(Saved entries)
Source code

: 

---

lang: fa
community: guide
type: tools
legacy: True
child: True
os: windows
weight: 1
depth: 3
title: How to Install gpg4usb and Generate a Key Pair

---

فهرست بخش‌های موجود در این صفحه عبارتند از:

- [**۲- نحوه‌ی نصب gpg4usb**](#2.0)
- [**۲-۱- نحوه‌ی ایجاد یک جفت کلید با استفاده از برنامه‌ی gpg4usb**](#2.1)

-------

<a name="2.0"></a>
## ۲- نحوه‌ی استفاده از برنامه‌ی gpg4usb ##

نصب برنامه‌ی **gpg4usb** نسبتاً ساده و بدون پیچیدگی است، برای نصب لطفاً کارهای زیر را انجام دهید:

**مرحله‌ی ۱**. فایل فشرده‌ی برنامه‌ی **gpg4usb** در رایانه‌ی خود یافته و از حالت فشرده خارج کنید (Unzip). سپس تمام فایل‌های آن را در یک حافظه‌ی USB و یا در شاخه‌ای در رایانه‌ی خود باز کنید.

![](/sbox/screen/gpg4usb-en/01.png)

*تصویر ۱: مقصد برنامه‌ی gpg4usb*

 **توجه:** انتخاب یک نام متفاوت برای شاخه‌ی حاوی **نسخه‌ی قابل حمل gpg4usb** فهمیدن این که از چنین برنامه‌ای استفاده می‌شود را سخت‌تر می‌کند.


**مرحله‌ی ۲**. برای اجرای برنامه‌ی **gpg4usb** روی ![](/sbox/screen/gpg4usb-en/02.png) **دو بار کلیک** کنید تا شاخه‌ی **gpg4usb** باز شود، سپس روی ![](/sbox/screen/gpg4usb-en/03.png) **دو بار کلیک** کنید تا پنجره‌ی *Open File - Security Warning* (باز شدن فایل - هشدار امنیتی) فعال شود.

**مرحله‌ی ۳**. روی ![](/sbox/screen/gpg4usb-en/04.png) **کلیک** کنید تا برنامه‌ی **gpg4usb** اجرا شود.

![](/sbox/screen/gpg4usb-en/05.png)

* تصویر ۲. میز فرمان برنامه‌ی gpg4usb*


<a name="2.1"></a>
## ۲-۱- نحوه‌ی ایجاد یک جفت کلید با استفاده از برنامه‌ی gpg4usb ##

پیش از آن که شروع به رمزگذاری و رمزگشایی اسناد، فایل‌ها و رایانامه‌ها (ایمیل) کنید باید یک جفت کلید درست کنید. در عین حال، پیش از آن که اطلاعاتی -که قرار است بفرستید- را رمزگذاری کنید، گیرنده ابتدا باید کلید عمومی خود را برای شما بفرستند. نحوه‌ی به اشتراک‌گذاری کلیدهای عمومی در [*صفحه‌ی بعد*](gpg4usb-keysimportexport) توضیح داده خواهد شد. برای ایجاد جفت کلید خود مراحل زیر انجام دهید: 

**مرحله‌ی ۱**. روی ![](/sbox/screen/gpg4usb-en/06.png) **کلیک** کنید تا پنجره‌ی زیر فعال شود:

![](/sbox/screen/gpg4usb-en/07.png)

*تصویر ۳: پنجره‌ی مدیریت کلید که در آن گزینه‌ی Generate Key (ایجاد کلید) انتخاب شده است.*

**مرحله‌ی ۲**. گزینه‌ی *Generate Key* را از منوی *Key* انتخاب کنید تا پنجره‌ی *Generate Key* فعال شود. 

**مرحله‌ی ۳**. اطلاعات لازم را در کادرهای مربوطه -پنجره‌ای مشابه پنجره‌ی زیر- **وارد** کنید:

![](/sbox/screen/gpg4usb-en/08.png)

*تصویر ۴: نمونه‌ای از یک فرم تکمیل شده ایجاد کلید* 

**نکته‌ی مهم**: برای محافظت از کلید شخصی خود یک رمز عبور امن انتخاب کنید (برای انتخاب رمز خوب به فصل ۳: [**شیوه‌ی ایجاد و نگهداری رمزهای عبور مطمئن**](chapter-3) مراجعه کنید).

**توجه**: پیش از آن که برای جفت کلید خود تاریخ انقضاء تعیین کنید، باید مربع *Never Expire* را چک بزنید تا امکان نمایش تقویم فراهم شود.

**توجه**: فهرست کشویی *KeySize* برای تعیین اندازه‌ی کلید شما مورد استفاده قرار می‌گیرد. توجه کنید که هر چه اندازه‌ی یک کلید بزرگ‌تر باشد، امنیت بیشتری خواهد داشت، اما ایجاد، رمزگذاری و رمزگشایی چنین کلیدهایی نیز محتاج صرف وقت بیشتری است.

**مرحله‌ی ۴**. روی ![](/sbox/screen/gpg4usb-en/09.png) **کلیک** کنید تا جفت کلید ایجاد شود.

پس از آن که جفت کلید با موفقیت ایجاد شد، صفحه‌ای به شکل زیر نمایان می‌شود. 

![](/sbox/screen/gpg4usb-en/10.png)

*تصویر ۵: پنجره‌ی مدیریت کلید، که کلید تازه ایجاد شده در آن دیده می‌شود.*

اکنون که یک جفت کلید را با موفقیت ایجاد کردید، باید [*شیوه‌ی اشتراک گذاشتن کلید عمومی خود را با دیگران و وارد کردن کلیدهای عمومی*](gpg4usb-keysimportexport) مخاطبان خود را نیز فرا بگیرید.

**INSTRUCTIONS FOR THE TASK**.
When you reply, retype each line exactly as it appears above.

**YOUR SOLUTION**.
Source code

: 

---

lang: fa
community: guide
type: tools
legacy: True
child: True
os: windows
weight: 1
depth: 3
title: How to Install gpg4usb and Generate a Key Pair

---

فهرست بخش‌های موجود در این صفحه عبارتند از:

- [**۲- نحوه‌ی نصب gpg4usb**](#2.0)
- [**۲-۱- نحوه‌ی ایجاد یک جفت کلید با استفاده از برنامه‌ی gpg4usb**](#2.1)

-------

<a name="2.0"></a>
## ۲- نحوه‌ی استفاده از برنامه‌ی gpg4usb ##

نصب برنامه‌ی **gpg4usb** نسبتاً ساده و بدون پیچیدگی است، برای نصب لطفاً کارهای زیر را انجام دهید:

**مرحله‌ی ۱**. فایل فشرده‌ی برنامه‌ی **gpg4usb** در رایانه‌ی خود یافته و از حالت فشرده خارج کنید (Unzip). سپس تمام فایل‌های آن را در یک حافظه‌ی USB و یا در شاخه‌ای در رایانه‌ی خود باز کنید.

![](/sbox/screen/gpg4usb-en/01.png)

*تصویر ۱: مقصد برنامه‌ی gpg4usb*

 **توجه:** انتخاب یک نام متفاوت برای شاخه‌ی حاوی **نسخه‌ی قابل حمل gpg4usb** فهمیدن این که از چنین برنامه‌ای استفاده می‌شود را سخت‌تر می‌کند.


**مرحله‌ی ۲**. برای اجرای برنامه‌ی **gpg4usb** روی ![](/sbox/screen/gpg4usb-en/02.png) **دو بار کلیک** کنید تا شاخه‌ی **gpg4usb** باز شود، سپس روی ![](/sbox/screen/gpg4usb-en/03.png) **دو بار کلیک** کنید تا پنجره‌ی *Open File - Security Warning* (باز شدن فایل - هشدار امنیتی) فعال شود.

**مرحله‌ی ۳**. روی ![](/sbox/screen/gpg4usb-en/04.png) **کلیک** کنید تا برنامه‌ی **gpg4usb** اجرا شود.

![](/sbox/screen/gpg4usb-en/05.png)

* تصویر ۲. میز فرمان برنامه‌ی gpg4usb*


<a name="2.1"></a>
## ۲-۱- نحوه‌ی ایجاد یک جفت کلید با استفاده از برنامه‌ی gpg4usb ##

پیش از آن که شروع به رمزگذاری و رمزگشایی اسناد، فایل‌ها و رایانامه‌ها (ایمیل) کنید باید یک جفت کلید درست کنید. در عین حال، پیش از آن که اطلاعاتی -که قرار است بفرستید- را رمزگذاری کنید، گیرنده ابتدا باید کلید عمومی خود را برای شما بفرستند. نحوه‌ی به اشتراک‌گذاری کلیدهای عمومی در [*صفحه‌ی بعد*](gpg4usb-keysimportexport) توضیح داده خواهد شد. برای ایجاد جفت کلید خود مراحل زیر انجام دهید: 

**مرحله‌ی ۱**. روی ![](/sbox/screen/gpg4usb-en/06.png) **کلیک** کنید تا پنجره‌ی زیر فعال شود:

![](/sbox/screen/gpg4usb-en/07.png)

*تصویر ۳: پنجره‌ی مدیریت کلید که در آن گزینه‌ی Generate Key (ایجاد کلید) انتخاب شده است.*

**مرحله‌ی ۲**. گزینه‌ی *Generate Key* را از منوی *Key* انتخاب کنید تا پنجره‌ی *Generate Key* فعال شود. 

**مرحله‌ی ۳**. اطلاعات لازم را در کادرهای مربوطه -پنجره‌ای مشابه پنجره‌ی زیر- **وارد** کنید:

![](/sbox/screen/gpg4usb-en/08.png)

*تصویر ۴: نمونه‌ای از یک فرم تکمیل شده ایجاد کلید* 

**نکته‌ی مهم**: برای محافظت از کلید شخصی خود یک رمز عبور امن انتخاب کنید (برای انتخاب رمز خوب به فصل ۳: [**شیوه‌ی ایجاد و نگهداری رمزهای عبور مطمئن**](chapter-3) مراجعه کنید).

**توجه**: پیش از آن که برای جفت کلید خود تاریخ انقضاء تعیین کنید، باید مربع *Never Expire* را چک بزنید تا امکان نمایش تقویم فراهم شود.

**توجه**: فهرست کشویی *KeySize* برای تعیین اندازه‌ی کلید شما مورد استفاده قرار می‌گیرد. توجه کنید که هر چه اندازه‌ی یک کلید بزرگ‌تر باشد، امنیت بیشتری خواهد داشت، اما ایجاد، رمزگذاری و رمزگشایی چنین کلیدهایی نیز محتاج صرف وقت بیشتری است.

**مرحله‌ی ۴**. روی ![](/sbox/screen/gpg4usb-en/09.png) **کلیک** کنید تا جفت کلید ایجاد شود.

پس از آن که جفت کلید با موفقیت ایجاد شد، صفحه‌ای به شکل زیر نمایان می‌شود. 

![](/sbox/screen/gpg4usb-en/10.png)

*تصویر ۵: پنجره‌ی مدیریت کلید، که کلید تازه ایجاد شده در آن دیده می‌شود.*

اکنون که یک جفت کلید را با موفقیت ایجاد کردید، باید [*شیوه‌ی اشتراک گذاشتن کلید عمومی خود را با دیگران و وارد کردن کلیدهای عمومی*](gpg4usb-keysimportexport) مخاطبان خود را نیز فرا بگیرید.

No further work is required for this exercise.